Another group of trifluoromethyl donors are hypervalent iodine(III)–CF_{3} reagents for example 3,3-dimethyl-1-(trifluoromethyl)-1,2-benziodoxole. Some of these are known as Togni reagents, such as Togni reagent II. Substrates are thiols, alcohols, phosphines, (hetero) arenes, unactivated olefins and unsaturated carboxylic acids.

| Togni reagent synth of ethyl-(R)-2-amino-3-(trifluoromethylthio)propanoate hydrochloride |
| Trifluoromethylation at a thiol group using hypervalent iodine |

The reaction mechanism of electrophilic trifluoromethylations has been described as controversial with polar substitution or single electron transfer as likely candidates.

==Asymmetric trifluoromethylation==
In asymmetric trifluoromethylation the trifluoromethyl group is added to the substrate in an enantioselective way. Ruppert's reagent has been used for this purpose in an asymmetric induction approach to functionalise chiral amino acid derivates, saccharides, and steroids.
Because Ruppert's reagent requires a tetraalkylammonium fluoride, chiral ammonium fluorides have been employed in asymmetric catalysis.
In the field of electrophilic trifluoromethylation an early contribution involved reaction of a metal enolate with a trifluoromethyl chalcogen salt in presence of a chiral boron catalyst.

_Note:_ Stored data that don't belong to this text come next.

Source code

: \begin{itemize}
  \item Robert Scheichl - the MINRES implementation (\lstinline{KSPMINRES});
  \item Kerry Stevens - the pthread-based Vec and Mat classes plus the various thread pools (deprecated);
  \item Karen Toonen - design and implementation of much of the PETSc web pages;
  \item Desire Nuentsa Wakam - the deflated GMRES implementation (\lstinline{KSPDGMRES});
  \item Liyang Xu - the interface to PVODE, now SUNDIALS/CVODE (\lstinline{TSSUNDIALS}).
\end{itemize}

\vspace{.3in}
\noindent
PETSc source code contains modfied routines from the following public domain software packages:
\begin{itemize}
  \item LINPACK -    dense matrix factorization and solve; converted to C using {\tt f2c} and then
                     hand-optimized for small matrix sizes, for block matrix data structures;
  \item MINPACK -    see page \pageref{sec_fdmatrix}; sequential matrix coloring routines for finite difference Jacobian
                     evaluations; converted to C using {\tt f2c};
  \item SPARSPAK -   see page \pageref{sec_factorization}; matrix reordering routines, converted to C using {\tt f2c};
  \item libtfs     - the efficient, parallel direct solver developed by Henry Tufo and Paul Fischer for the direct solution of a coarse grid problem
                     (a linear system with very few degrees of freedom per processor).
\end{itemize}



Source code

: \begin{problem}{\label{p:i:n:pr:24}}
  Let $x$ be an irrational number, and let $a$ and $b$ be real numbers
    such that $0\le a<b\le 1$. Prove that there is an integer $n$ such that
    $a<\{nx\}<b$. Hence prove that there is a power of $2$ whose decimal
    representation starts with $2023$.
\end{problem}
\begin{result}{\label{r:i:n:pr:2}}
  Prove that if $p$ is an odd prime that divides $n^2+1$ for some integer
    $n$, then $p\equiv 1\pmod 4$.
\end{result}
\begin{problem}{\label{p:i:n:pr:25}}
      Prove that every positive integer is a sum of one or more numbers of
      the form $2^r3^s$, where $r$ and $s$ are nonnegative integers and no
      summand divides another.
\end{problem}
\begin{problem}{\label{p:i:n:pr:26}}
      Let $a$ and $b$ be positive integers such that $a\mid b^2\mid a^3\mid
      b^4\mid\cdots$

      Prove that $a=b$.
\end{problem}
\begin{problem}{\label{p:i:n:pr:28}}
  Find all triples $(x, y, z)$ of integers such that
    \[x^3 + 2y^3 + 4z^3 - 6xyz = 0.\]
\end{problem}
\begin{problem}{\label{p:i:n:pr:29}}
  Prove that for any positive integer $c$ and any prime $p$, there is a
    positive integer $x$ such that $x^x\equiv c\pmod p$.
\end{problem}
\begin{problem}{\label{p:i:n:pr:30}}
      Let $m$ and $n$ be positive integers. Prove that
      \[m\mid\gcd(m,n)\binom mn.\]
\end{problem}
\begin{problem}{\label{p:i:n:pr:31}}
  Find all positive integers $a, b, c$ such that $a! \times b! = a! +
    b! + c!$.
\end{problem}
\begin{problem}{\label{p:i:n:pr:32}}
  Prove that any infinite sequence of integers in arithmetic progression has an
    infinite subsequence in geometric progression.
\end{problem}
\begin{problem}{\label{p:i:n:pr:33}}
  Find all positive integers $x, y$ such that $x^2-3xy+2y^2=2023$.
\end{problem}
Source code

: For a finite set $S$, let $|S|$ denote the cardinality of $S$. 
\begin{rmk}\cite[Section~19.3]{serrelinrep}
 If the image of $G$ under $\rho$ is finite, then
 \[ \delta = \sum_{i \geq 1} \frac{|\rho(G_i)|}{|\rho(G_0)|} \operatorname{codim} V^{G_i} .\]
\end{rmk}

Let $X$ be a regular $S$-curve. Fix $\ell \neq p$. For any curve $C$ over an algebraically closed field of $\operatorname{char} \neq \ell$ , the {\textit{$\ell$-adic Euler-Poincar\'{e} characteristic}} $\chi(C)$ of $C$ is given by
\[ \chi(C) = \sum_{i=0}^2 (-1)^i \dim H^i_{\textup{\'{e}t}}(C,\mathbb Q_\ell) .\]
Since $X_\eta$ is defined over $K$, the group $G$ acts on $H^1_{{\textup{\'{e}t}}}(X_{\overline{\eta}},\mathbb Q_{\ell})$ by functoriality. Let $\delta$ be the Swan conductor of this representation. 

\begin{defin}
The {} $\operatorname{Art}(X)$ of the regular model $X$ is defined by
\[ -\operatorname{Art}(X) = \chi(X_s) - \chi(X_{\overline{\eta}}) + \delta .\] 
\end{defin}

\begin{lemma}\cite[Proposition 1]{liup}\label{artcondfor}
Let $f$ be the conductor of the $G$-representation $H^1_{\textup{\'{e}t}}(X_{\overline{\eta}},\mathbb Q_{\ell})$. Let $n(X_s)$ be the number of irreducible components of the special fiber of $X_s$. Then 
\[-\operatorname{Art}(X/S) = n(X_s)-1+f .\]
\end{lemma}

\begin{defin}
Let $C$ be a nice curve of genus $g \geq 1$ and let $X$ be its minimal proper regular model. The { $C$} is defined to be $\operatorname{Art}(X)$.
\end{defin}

| Asymmetic trifluorination Iseki 1994 | Asymmetic trifluorination Caron 2003 |
| Asymmetric trifluoromethylation Iseki 1994 | Asymmetric trifluormethylation Caron 2003 |

Enantioselective methods for the α-trifluoromethylation of carbonyls are available through enamine catalysis of aldehydes (photoredox or iodonium), copper catalysis of β-ketoesters, and radical addition to zirconium enolates.

==Trifluoromethyl cation==

The trifluoromethyl cation is a molecular cation with a formula of CF_{3}^{+}. It is a carbocation due to its positively charged carbon atom. It is part of the family of carbenium ions, with three fluorine atoms as substituents in place of its hydrogen atoms.

Compared to methenium (the simplest carbenium ion), trifluoromethyl cation is more stable due to the presence of fluorine atoms. The fluorine atoms have lone pairs of electrons overlapping with the carbon atom. These electrons stabilize the positive charge of the central carbon atom, stabilizing the molecule as a whole. The overlap is effective due to the size of fluorine's p orbital in the molecule.

The chemical generation of a CF_{3}^{+} cation has been described as "extremely hard". Gas-phase trifluoromethylcarbenium ions may be obtained via electron ionization of carbon tetrafluoride, but trifluoromethylcarbenium salts have never been isolated, and are not expected to be stable: the predicted standard enthalpy of reaction for CF4 + SbF5 -> [CF3]+[SbF6]- is +19 kcal·mol^{−1}.